## [Goal of the exercise]
Output exactly the lines from the one with "Of course, you" to the close of the records below, first and last included.

## [Information]
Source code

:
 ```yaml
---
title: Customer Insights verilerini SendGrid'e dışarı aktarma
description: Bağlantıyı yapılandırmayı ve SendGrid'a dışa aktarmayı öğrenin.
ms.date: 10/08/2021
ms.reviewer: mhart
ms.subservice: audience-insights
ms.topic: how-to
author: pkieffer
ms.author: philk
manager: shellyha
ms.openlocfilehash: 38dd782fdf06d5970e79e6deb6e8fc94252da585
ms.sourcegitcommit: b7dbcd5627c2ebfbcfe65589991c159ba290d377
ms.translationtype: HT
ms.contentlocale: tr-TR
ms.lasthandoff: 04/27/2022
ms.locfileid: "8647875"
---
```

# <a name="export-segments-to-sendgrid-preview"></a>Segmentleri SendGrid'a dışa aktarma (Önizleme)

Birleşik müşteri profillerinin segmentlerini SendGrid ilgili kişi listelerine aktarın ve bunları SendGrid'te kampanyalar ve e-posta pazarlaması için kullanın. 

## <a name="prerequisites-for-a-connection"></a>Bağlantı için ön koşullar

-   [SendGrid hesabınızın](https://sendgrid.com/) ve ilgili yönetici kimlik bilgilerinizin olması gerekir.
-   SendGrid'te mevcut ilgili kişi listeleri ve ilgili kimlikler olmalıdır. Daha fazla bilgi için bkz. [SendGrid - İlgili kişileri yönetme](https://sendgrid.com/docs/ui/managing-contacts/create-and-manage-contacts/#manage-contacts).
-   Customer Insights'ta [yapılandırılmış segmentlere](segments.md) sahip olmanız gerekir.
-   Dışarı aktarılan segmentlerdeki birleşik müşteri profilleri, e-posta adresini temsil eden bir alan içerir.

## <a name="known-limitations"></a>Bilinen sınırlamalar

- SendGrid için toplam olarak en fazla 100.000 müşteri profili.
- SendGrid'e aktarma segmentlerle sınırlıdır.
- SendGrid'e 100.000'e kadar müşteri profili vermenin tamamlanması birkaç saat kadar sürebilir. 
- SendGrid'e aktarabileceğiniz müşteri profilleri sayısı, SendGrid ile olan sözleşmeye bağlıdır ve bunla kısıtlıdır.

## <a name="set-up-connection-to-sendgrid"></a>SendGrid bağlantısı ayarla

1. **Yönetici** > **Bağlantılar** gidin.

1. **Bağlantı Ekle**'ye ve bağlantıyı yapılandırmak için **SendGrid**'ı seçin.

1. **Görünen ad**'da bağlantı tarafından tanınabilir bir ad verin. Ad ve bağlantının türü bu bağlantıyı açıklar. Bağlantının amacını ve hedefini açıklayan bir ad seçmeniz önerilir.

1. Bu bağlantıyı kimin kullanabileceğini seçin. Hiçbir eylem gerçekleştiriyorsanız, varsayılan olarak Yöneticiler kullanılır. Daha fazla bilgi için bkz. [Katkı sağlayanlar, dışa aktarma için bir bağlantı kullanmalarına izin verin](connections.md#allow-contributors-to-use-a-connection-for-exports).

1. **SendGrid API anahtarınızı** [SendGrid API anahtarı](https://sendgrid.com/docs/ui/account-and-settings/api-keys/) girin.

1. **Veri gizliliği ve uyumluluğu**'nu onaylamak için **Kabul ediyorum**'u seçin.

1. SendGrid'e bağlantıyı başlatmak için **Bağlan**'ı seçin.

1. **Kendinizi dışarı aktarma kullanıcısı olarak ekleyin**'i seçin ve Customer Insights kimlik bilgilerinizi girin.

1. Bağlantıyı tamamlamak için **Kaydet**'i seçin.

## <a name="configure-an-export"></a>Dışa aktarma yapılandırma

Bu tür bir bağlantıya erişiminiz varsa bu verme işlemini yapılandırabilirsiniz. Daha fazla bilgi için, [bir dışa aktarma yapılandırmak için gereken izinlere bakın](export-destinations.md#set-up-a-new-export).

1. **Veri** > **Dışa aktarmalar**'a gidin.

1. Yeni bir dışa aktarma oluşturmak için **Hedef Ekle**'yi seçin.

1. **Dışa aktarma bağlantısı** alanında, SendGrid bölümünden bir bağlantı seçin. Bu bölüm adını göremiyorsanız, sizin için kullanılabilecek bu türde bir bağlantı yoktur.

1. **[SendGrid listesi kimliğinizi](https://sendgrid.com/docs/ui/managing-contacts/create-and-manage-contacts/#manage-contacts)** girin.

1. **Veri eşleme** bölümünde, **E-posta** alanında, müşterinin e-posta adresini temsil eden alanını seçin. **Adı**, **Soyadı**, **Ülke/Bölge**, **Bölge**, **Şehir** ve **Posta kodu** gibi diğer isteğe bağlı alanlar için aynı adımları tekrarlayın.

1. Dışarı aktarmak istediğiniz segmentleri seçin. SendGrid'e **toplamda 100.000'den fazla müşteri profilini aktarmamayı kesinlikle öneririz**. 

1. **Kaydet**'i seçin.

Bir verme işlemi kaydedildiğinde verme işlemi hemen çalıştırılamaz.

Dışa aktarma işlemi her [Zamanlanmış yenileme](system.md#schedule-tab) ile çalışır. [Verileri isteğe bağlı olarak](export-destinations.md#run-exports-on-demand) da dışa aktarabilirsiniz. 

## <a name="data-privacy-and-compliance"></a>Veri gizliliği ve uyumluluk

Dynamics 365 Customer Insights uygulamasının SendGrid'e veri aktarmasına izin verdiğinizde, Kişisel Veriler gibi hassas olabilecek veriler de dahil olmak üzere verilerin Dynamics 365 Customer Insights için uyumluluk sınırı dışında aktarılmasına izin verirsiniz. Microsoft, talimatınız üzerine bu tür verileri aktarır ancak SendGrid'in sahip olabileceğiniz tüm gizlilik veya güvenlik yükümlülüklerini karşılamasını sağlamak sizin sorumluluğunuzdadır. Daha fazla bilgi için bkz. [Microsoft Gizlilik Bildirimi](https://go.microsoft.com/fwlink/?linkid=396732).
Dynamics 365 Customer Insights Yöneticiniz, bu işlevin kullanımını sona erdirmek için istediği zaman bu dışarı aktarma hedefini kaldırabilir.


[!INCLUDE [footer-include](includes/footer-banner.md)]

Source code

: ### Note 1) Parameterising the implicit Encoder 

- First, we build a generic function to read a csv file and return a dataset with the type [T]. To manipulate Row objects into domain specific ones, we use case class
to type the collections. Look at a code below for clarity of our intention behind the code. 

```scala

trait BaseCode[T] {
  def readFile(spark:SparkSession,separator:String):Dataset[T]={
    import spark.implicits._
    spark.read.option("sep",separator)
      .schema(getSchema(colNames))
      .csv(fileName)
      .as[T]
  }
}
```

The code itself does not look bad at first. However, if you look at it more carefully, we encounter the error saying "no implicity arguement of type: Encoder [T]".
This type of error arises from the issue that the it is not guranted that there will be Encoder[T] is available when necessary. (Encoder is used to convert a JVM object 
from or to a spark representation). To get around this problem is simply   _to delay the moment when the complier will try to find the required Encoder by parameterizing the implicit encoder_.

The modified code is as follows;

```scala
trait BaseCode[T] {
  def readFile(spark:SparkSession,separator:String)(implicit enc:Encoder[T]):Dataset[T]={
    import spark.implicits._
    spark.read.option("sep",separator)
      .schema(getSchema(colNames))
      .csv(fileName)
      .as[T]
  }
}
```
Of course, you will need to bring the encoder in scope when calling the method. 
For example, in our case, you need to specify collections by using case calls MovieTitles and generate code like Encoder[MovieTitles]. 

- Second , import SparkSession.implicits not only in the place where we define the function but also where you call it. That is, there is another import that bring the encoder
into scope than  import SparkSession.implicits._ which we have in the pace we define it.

## [Task answer]
Of course, you will need to bring the encoder in scope when calling the method. 
For example, in our case, you need to specify collections by using case calls MovieTitles and generate code like Encoder[MovieTitles]. 

- Second , import SparkSession.implicits not only in the place where we define the function but also where you call it. That is, there is another import that bring the encoder
into scope than  import SparkSession.implicits._ which we have in the pace we define it.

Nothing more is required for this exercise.